To stop the spread of COVID-19, we are now being asked by governmental and medical authorities to surrender our rights and to think of others. The church should lead the way in doing this. God created us for community and you see it in the institutions He created—marriage and the family, the state and the church. Those of us who love Jesus Christ can model this “surrender” by the power of the Holy Spirit. Perhaps, God will use this crisis to bring about a spiritual renewal, a revival of His church.
Finally, the coronavirus pandemic should drive us to re-embrace the eternal perspective that the Bible advocates. Anderson correctly observes that “by turning our eyes beyond this life, we are given it back: ‘Nothing is more likely to destroy a species or a nation,’ [C.S.] Lewis continues, ‘than a determination to survive at all costs . . . Those who want Heaven most have served Earth best.’ COVID-19 is a palpable reminder of how deeply insecure our lives really are, of how vain our pretenses to control the world can be. Fear of the coronavirus is not the fear of the Lord. Yet it is a sign of such a fear, a shadow that has fallen across our path that reminds us to look upward as we walk. When we are baptized into Christ’s death, we are liberated for life—for its completion in the knowledge of God who loves the irreplaceable and fragile life he has given to each of us. Moreover, when we love our lives as Christ does, we shall be prepared to lose them as he did. Cultivating the fear of the Lord in a pandemic age emboldens us to prudently lose our lives for our neighbors (John 15:13).”

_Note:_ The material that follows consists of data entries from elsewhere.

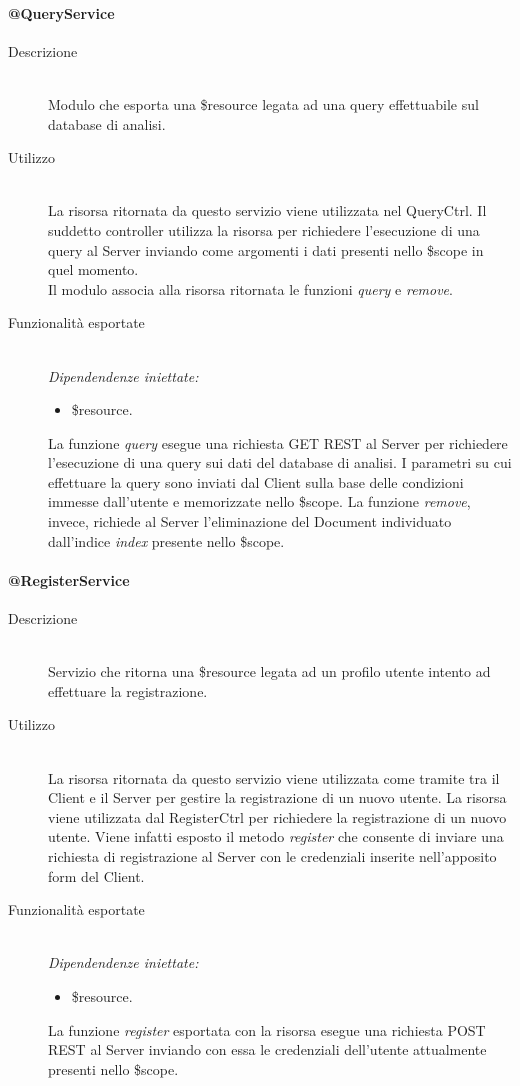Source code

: \paragraph{@QueryService}
\begin{description}
 \item[Descrizione] \hfill \\
 Modulo che esporta una \$resource legata ad una query effettuabile sul database di analisi.
 \item[Utilizzo] \hfill \\
 La risorsa ritornata da questo servizio viene utilizzata nel QueryCtrl. Il suddetto controller utilizza la risorsa per richiedere l'esecuzione 
 di una query al Server inviando come argomenti i dati presenti nello \$scope in quel momento. \\
 Il modulo associa alla risorsa ritornata le funzioni \textit{query} e \textit{remove}.
 \item[Funzionalità esportate] \hfill \\
 \emph{Dipendendenze iniettate:}
 \begin{itemize}
  \item \$resource.
 \end{itemize}
 La funzione \textit{query} esegue una richiesta GET REST al Server per richiedere l'esecuzione di una query sui dati del database di analisi. 
 I parametri su cui effettuare la query sono inviati dal Client sulla base delle condizioni immesse dall'utente e memorizzate nello \$scope.
 La funzione \textit{remove}, invece, richiede al Server l'eliminazione del Document individuato dall'indice \textit{index} presente nello \$scope. 
\end{description}

\paragraph{@RegisterService}
\begin{description}
 \item[Descrizione] \hfill \\
 Servizio che ritorna una \$resource legata ad un profilo utente intento ad effettuare la registrazione. 
 \item[Utilizzo] \hfill \\
 La risorsa ritornata da questo servizio viene utilizzata come tramite tra il Client e il Server per gestire la registrazione di un nuovo utente. 
 La risorsa viene utilizzata dal RegisterCtrl per richiedere la registrazione di un nuovo utente. Viene infatti esposto il metodo \textit{register} 
 che consente di inviare una richiesta di registrazione al Server con le credenziali inserite nell'apposito form del Client. 
 \item[Funzionalità esportate] \hfill \\
 \emph{Dipendendenze iniettate:}
 \begin{itemize}
  \item \$resource.
 \end{itemize}
 La funzione \textit{register} esportata con la risorsa esegue una richiesta POST REST al Server inviando con essa le credenziali dell'utente 
 attualmente presenti nello \$scope.
\end{description}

COVID-19 is shaking the very foundations of our way of life in the 21st century. It is demonstrating that Postmodern humans are not in control of as much as we thought. It is challenging the ideology of personal autonomy and forcing us to care for one another in order to survive. Finally, it should cause us to think on eternal things. The material things of this world which often define purpose and meaning can be taken away in an instant. The riveting questions that must be answered are: In what do we trust? Where is our security? Where is our confidence? May God use us, His church, as a megaphone to this uncertain, scared world declaring that there is an answer—and it is found in the person of Jesus Christ.
See Gina Kolata in the New York Times (22 March 2020) and Matthew Lee Anderson, “On Living in a Pandemic Age: Augustine, C. S. Lewis, and the Perfection of Fear.” www.christiantytoday.org (20 March 2020).
Fresh approach but going back to the Bible. Excellent!